Scot Finnie | Feb. 3, 2016
Dell's latest Windows 10 laptop is lightweight and powerful, with one of the best displays around.

There are, of course, professions that can easily cost-justify the use of Ultra HD on very large external displays. But for most people, any desktop computing benefit of 4K is more nice-to-have (actually, very nice to have) than have-to-have.

The machined aluminum outer shell and carbon-fiber keyboard deck complement the minimalist industrial design on the XPS 15's display surrounds, probably Dell's most inspired design decision and manufacturing feat. I measured the bezel at just under 6mm (or less than a quarter of an inch) on the sides and maybe a quarter inch along the top. The lighted part of the screen goes nearly edge-to-edge.

And because the rest of the laptop takes its dimensional cues from the screen and bezel measurements, this is one small 15-in. laptop. To the nearest 16th of an inch, it measures 14-1/16 in. wide by 9-1/4 in. long by 11/16 in. deep with the touchscreen. Without the touchscreen, it is 1/4 in. thinner at just 7/16 in. deep.

Dell pegs the XPS 15's weight (with the touchscreen and its larger 84 watt-hour battery) at 4.4 lb. Without the touchscreen and with the lighter 56 watt-hour battery, it weighs just 3.9 lb. Dell's touchscreen model is smaller and slightly lighter than the current Apple MacBook Pro 15 Retina.

An additional point worth noting about the XPS 15 9550's 4K display is that it shows 100% of Adobe's RGB color space, a feat many other displays don't match. The glossy 10-finger touchscreen is made of Corning Gorilla Glass NBT, which is bonded to the aluminum top lid for strength. The XPS 15 wasn't designed to function as a 2-in-1, but I find that I use the touch capabilities more frequently than I expected to and sometimes prop the screen up on my lap for casual Web surfing.

Precision Touchpad pluses and minuses

People who have used Apple's MacBook Pros over the years but were tempted to switch to Windows may have found themselves held captive by a single feature: Apple makes the best trackpad in the business. After using Apple's "glass" trackpad, I stopped using a mouse for about 90% of my pointing needs. Windows trackpads are barely functional by comparison. The quest to find a Windows laptop with a decent trackpad has been a frustrating experience. In most ways, the XPS 15 has answered the call. But it's not (yet?) a perfect solution.

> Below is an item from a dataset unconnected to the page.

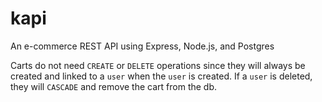 # kapi
An e-commerce REST API using Express, Node.js, and Postgres

Carts do not need `CREATE` or `DELETE` operations since they will always be created and linked to a `user` when the `user` is created. If a `user` is deleted, they will `CASCADE` and remove the cart from the db.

The XPS 15 is one of the new crop of Windows laptops that makes use of Microsoft's Precision Touchpad driver, first evident in Windows 8. Microsoft's driver was recently revised with new gestures for Windows 10. Although not quite as smooth as Apple's trackpad, Dell's touchpad comes close and the hardware works well. My only wish is that Dell would make the trackpad a little wider. I may be wrong about this, but my inclination is that the touchpad should match or come close to the 16:9 aspect ratio of the screen.